*** Opening of AVAILABLE DATA ***

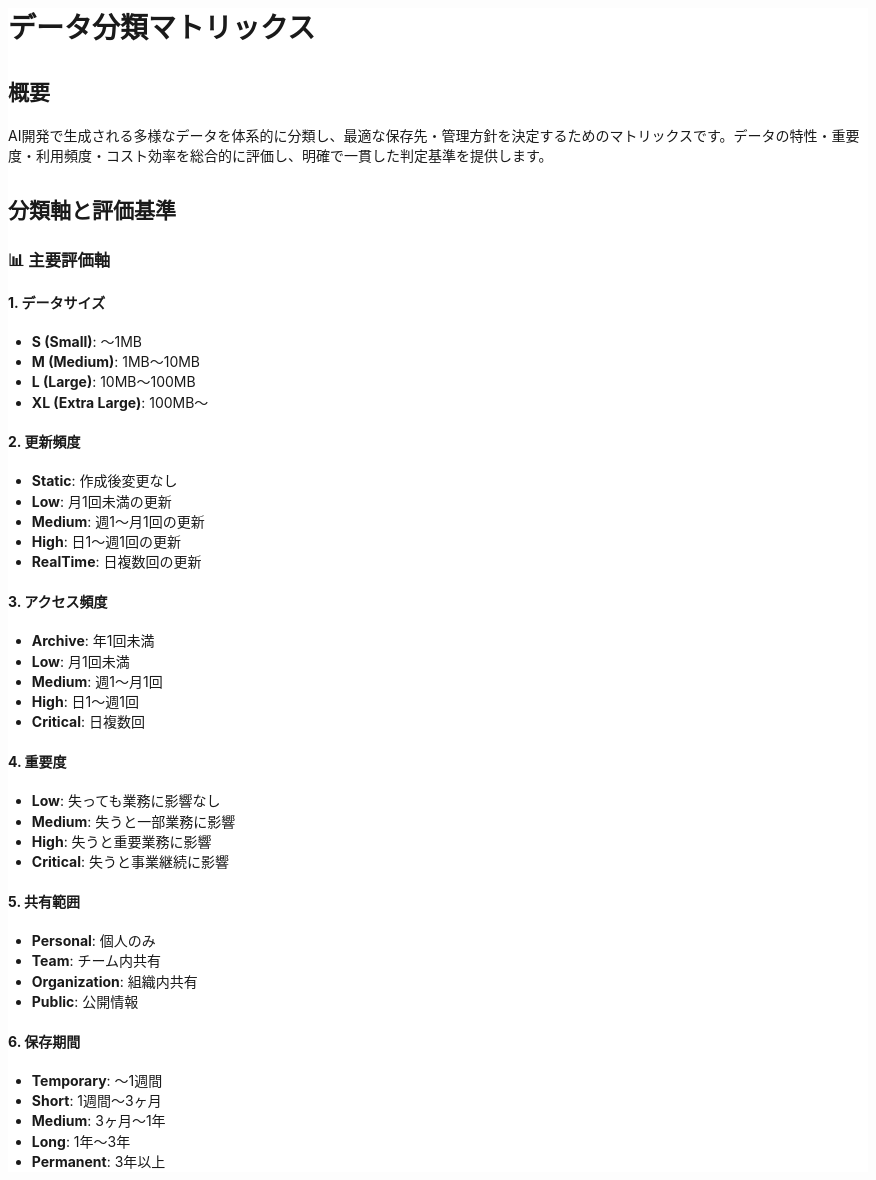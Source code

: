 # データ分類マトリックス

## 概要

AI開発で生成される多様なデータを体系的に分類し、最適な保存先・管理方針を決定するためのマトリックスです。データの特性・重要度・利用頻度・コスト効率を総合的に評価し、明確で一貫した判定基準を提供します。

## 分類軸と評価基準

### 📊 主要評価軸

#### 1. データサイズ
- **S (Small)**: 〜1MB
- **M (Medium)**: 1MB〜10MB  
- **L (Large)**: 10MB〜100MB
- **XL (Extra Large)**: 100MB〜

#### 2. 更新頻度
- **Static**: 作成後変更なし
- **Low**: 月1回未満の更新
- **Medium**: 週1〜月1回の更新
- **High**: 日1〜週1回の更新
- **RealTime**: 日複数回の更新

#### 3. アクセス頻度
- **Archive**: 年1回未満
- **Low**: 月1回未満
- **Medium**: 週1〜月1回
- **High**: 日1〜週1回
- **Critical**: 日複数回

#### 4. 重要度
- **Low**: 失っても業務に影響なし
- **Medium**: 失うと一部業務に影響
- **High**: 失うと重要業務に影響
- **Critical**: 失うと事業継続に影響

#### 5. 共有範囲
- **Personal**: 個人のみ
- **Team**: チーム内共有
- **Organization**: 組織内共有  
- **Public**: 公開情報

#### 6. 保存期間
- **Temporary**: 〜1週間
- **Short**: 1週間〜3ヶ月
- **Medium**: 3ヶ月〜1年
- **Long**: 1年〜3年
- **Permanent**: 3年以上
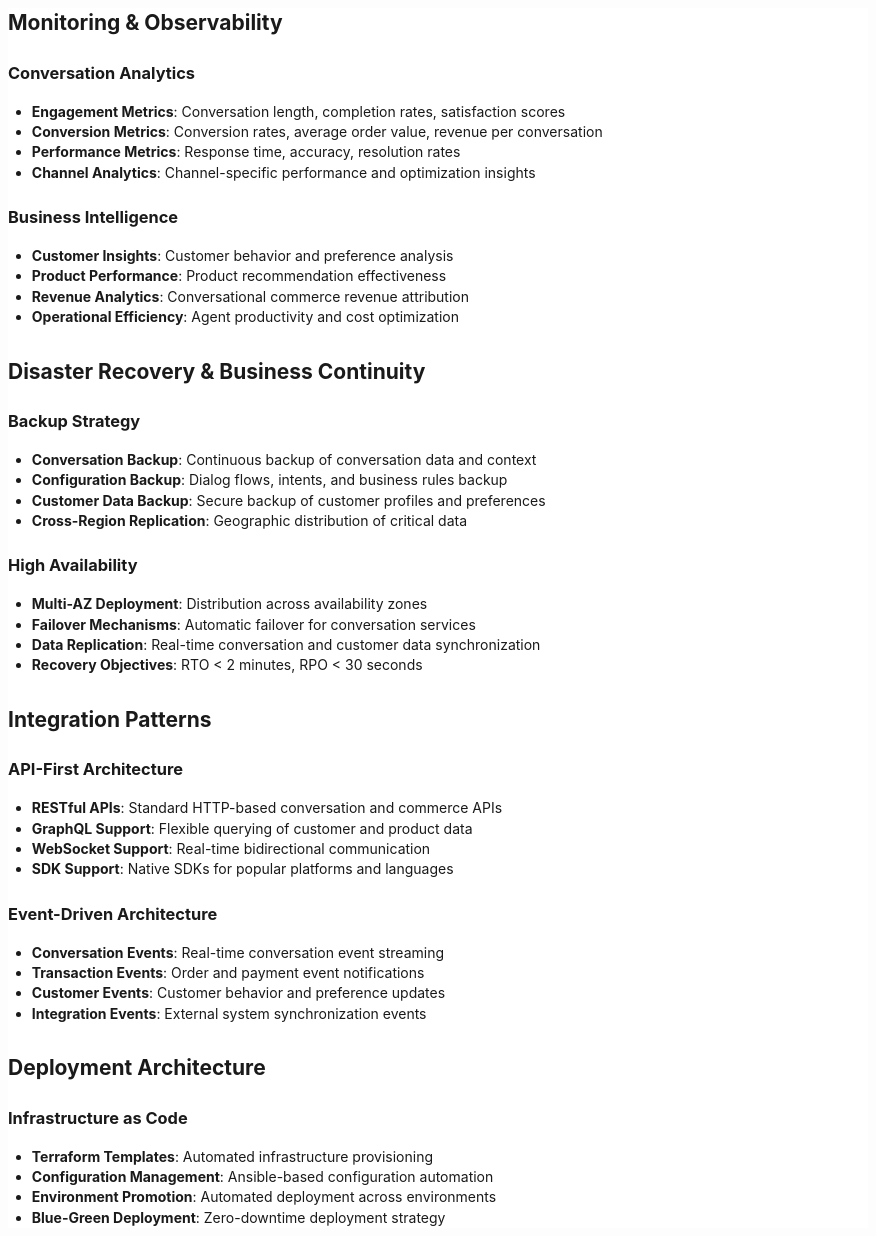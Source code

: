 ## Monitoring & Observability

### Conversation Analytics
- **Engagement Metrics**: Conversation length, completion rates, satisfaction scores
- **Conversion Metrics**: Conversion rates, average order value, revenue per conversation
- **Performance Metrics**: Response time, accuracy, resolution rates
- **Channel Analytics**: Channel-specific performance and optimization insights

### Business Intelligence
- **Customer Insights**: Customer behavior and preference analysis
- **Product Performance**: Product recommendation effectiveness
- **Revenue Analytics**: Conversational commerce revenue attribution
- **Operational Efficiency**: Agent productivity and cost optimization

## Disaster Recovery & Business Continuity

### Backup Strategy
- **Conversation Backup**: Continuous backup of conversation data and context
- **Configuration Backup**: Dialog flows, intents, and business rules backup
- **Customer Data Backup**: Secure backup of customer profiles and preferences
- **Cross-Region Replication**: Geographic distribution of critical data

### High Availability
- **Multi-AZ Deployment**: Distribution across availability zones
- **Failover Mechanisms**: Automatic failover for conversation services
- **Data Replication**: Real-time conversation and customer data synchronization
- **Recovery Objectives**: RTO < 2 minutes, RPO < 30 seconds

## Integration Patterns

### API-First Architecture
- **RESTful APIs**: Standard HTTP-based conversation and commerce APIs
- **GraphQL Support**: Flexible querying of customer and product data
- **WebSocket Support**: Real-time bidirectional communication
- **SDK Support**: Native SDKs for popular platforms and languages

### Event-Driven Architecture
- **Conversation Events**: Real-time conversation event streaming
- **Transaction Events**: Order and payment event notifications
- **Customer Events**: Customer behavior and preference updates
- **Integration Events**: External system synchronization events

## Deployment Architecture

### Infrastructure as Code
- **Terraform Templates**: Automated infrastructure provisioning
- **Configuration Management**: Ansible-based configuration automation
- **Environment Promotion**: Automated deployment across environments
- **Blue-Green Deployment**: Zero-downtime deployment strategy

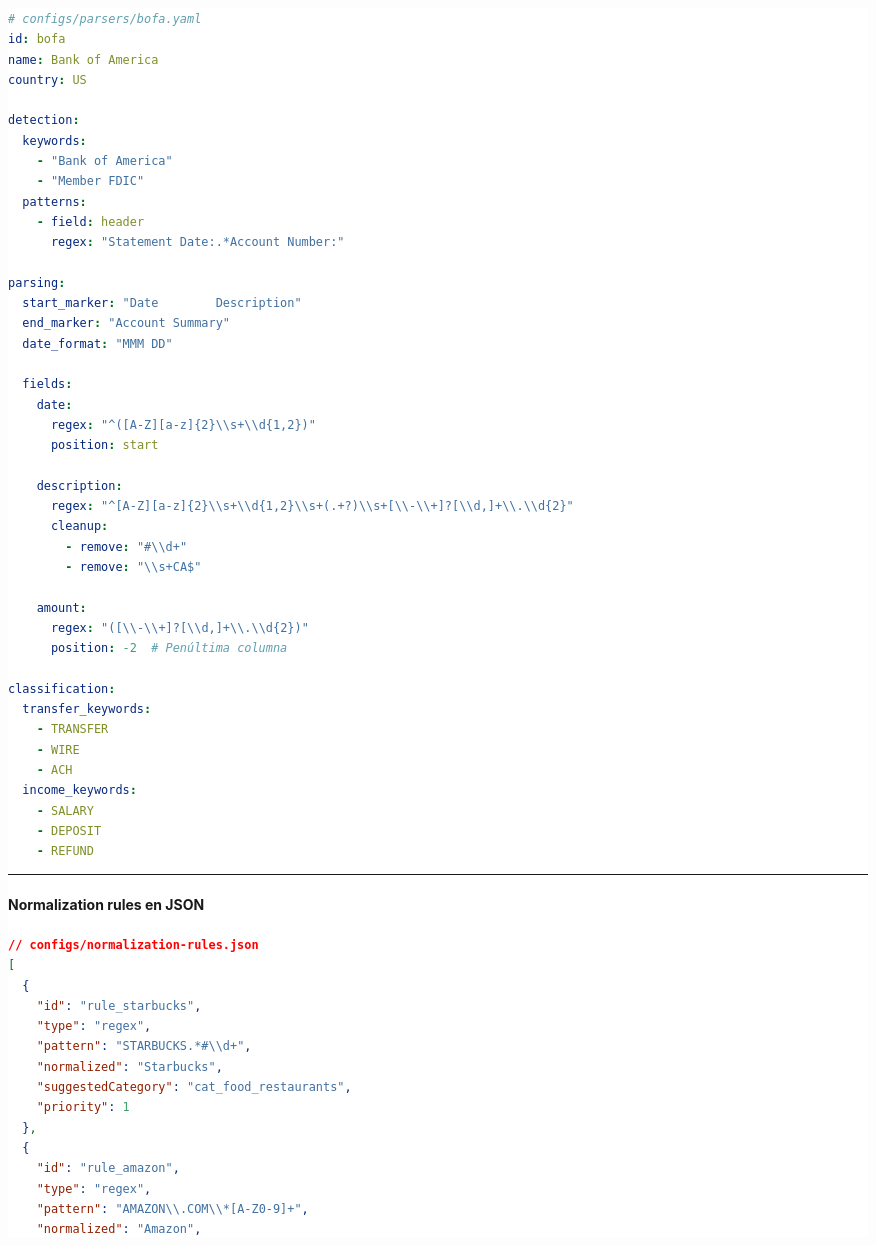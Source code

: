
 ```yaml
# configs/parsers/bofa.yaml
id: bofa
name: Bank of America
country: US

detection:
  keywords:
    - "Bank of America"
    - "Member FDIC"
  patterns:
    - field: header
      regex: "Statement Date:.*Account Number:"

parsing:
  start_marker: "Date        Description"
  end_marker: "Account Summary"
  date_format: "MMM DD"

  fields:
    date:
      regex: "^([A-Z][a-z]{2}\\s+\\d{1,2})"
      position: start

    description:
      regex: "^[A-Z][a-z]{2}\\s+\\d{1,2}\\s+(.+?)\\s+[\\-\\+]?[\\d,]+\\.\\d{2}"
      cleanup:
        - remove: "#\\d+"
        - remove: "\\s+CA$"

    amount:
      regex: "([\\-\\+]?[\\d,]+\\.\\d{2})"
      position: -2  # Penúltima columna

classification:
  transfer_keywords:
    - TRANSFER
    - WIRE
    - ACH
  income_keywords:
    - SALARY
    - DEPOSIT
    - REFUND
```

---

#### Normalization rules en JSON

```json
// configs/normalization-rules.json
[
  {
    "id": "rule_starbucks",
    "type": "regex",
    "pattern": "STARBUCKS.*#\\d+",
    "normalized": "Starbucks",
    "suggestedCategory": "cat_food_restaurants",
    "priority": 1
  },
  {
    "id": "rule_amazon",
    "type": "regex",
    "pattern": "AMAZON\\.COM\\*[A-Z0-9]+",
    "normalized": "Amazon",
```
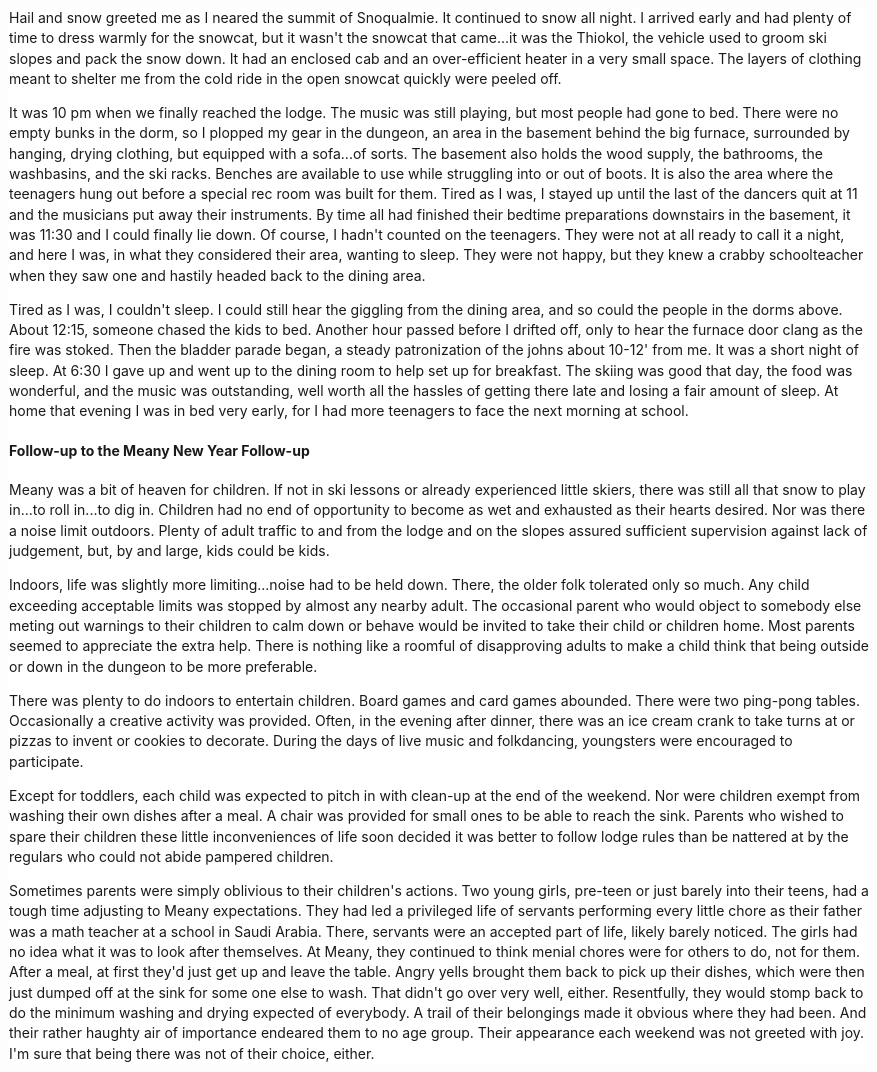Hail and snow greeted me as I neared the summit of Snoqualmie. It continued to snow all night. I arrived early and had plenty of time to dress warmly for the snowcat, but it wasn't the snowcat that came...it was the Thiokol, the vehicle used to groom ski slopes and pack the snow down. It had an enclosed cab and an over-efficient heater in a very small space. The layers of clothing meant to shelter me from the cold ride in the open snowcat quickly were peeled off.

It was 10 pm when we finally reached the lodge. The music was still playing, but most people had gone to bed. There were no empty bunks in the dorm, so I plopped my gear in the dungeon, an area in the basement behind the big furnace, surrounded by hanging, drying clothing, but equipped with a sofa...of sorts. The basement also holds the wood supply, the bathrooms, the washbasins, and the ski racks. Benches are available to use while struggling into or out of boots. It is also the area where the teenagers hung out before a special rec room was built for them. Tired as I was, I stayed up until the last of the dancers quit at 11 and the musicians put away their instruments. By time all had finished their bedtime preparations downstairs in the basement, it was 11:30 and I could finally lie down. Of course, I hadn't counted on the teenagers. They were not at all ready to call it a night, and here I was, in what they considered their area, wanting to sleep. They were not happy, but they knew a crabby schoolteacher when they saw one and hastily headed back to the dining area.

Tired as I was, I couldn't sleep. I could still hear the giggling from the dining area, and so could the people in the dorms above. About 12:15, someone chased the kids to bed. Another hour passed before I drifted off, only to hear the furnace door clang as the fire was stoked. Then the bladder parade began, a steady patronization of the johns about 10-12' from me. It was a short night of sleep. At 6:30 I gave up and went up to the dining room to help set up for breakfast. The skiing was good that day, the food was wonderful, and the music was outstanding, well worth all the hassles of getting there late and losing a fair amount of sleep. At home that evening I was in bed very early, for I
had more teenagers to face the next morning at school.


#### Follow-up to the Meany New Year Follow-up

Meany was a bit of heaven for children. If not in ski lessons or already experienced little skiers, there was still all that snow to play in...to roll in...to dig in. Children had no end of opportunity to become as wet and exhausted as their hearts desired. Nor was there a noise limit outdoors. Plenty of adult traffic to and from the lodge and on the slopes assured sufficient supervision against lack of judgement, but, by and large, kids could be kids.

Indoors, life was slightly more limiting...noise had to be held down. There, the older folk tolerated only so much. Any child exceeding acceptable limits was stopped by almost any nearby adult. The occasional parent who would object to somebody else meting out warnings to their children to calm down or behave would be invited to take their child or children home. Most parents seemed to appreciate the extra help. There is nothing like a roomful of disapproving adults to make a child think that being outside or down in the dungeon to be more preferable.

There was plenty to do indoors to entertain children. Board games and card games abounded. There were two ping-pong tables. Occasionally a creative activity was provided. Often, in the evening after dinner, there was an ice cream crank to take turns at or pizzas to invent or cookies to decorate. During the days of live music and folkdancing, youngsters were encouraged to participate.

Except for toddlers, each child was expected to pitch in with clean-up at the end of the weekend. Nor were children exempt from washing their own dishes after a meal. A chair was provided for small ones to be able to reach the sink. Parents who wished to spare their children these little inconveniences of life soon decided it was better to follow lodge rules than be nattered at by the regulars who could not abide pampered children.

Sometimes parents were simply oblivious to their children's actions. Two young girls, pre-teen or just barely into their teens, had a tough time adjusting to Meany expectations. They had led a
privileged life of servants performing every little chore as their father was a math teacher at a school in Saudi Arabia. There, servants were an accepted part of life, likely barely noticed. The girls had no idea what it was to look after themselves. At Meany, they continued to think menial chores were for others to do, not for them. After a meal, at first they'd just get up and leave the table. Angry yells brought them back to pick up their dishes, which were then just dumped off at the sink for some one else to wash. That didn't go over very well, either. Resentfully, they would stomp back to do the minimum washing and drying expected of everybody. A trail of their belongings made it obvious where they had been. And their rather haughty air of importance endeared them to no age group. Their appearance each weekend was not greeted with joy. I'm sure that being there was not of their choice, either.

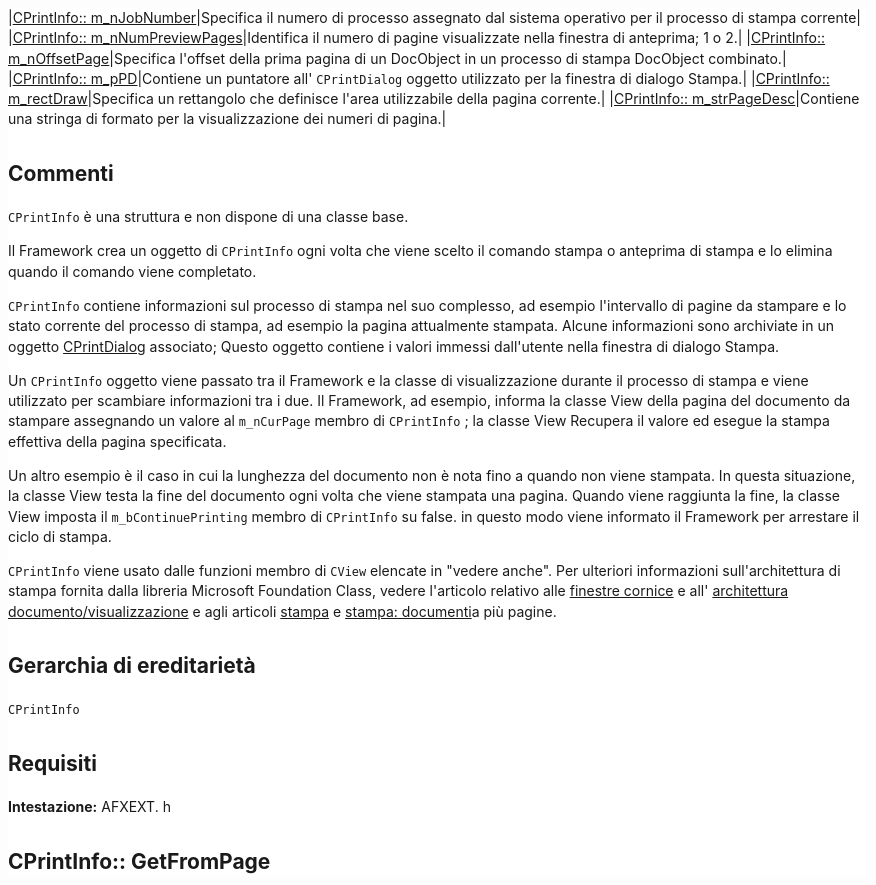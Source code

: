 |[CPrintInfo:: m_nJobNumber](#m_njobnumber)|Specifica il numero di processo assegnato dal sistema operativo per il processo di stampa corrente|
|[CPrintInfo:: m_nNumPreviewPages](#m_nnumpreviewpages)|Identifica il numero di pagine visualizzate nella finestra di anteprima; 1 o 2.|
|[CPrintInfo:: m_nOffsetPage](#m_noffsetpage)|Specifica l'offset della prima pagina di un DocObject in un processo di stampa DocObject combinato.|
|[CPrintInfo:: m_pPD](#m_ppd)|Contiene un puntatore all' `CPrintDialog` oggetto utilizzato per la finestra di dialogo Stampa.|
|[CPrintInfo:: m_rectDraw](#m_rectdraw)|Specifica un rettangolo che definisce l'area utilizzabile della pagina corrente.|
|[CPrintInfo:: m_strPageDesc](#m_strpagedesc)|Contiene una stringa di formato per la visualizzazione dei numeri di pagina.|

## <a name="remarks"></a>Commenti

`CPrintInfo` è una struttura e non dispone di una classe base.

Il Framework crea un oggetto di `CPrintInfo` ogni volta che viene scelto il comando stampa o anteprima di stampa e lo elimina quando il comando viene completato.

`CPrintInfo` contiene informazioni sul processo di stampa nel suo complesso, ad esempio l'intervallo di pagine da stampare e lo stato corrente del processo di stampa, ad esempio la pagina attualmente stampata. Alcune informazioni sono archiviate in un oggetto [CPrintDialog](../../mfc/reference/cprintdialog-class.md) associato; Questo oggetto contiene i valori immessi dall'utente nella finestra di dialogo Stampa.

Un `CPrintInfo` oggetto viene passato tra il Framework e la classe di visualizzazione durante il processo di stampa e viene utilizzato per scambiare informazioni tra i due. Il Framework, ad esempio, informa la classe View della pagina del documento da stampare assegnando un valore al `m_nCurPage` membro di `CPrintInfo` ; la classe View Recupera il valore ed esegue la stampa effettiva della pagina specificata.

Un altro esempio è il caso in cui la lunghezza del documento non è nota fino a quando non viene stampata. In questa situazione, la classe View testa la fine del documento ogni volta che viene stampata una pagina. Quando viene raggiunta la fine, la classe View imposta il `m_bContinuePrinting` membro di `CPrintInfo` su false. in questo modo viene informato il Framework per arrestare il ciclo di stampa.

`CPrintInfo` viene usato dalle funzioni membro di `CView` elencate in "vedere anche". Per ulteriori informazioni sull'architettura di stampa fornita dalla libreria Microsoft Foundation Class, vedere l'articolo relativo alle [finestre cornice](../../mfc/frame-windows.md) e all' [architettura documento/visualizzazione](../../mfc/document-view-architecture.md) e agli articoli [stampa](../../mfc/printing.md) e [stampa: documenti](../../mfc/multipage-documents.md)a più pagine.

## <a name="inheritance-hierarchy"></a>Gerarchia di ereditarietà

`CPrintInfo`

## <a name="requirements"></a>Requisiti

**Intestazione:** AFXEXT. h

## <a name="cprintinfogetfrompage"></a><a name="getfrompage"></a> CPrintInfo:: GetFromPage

*** Close of AVAILABLE DATA ***

■ **YOUR ASSIGNMENT**: Wherever "dishes" occurs in the entries above, copy the line it sits on.

■ **WORKED SOLUTION**:
Except for toddlers, each child was expected to pitch in with clean-up at the end of the weekend. Nor were children exempt from washing their own dishes after a meal. A chair was provided for small ones to be able to reach the sink. Parents who wished to spare their children these little inconveniences of life soon decided it was better to follow lodge rules than be nattered at by the regulars who could not abide pampered children.
privileged life of servants performing every little chore as their father was a math teacher at a school in Saudi Arabia. There, servants were an accepted part of life, likely barely noticed. The girls had no idea what it was to look after themselves. At Meany, they continued to think menial chores were for others to do, not for them. After a meal, at first they'd just get up and leave the table. Angry yells brought them back to pick up their dishes, which were then just dumped off at the sink for some one else to wash. That didn't go over very well, either. Resentfully, they would stomp back to do the minimum washing and drying expected of everybody. A trail of their belongings made it obvious where they had been. And their rather haughty air of importance endeared them to no age group. Their appearance each weekend was not greeted with joy. I'm sure that being there was not of their choice, either.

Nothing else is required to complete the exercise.